Reference publication:
- Schöch, Christof, Maria Hinzmann, Julia Röttgermann, Katharina Dietz, and Anne Klee. 2022. “Smart Modelling for Literary History.” International Journal of Humanities and Arts Computing 16 (1): 78–93. https://doi.org/10.3366/ijhac.2022.0278.
- Hinzmann, Maria, Matthias Bremm, Tinghui Duan, Anne Klee, Johanna Konstanciak, Julia Röttgermann, Christof Schöch, and Joëlle Weis. 2024. “Patterns in Modeling and Querying a Knowledge Graph for Literary History (Preprint).” Zenodo. https://doi.org/10.5281/ZENODO.12080340.
- One goal of the ontology is to structure data in the project "Mining and Modeling Text". Essentially, this project is about extracting heterogeneous data from three different types of sources using quantitative methods (mining) and linking them in such a way (modeling) that they can be aggregated in a queryable knowledge graph and offer interesting perspectives as well as innovative research opportunities for researchers.
- We consider the French Enlightenment novel as an example and designed our project and the ontology to be transferable to other domains of the humanities (philosophy, history and cultural studies, art history, etc.).
We structure the ontology in modules to increase interoperability, reuse possibilities, and reproducibility. The objectives can be differentiated:
- Clarity & reproducibility: The conceptual decisions as well as our source data are thereby understandable and traceable in individual 'packages'.

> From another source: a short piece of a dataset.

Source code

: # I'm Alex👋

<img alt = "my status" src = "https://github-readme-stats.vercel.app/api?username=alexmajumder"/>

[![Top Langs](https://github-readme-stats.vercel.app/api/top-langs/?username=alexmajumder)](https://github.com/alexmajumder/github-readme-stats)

- Transferability: Some challenges are also relevant in other Computational Literary Studies projects as well as in Digital Humanities in general, especially in the linked open data context.
- Use of MiMoTextBase via the SPARQL-endpoint: In particular, more complex queries require a thorough knowledge of the data model and the imported data. In addition to our tutorial, the ontology should enable the formulation of SPARQL-queries (especially for those who already have SPARQL knowledge) and an interest-specific, targeted understanding of the data model.

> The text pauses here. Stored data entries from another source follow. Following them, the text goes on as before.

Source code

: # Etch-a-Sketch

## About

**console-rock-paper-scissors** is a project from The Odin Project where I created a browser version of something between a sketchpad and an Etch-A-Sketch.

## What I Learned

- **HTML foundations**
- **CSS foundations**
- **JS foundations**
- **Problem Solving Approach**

The modules are heterogeneous in scope respectively coverage. Within the modules, all essential modeling decisions are represented and reflected. The functionality of Wikibase as well as conventions and standards in Wikidata are crucial for our modeling decisions. We have taken other standards into account where possible and would like to expand this in the future. There are currently 13 completed modules:
- Module 1: theme
- Module 2: space
- Module 3: narrative form
- Module 4: literary work
- Module 5: author
- Module 6: mapping
- Module 7: referencing
- Module 8: versioning & publication
- Module 9: terminology
- Module 10: bibliography
- Module 11: scholarly work
- Module 12: literary work analysis
- Module 13: federation These modules are related to and based on two pilot projects (1 & 2), a statement type that is central to our domain (3), our two central entity types or 'classes' (4 and 5), two further modules that represent central challenges and our approaches to solving them (6-7), as well as one for integrating the different source types including data sets (8) and a module that represents the modeling of our multilingual controlled vocabularies and depicts terminological decisions (9). Two further modules address more detailed the different source types of MiMoText: a module on our main bibliographic source (10) and a module for the scholarly work data (11). Module 12 concerns the analysis of literary works (topic modeling, sentiment analysis, stylometry) and Module 13 represents the modulation decisions around bidirectional federation with Wikidata. (In the visualizations of the ontology version 1.0, in all modules those Q-items and properties are represented for which data are already available in the MiMoTextBase. In some cases we have highlighted extension plans for the near future in gray.)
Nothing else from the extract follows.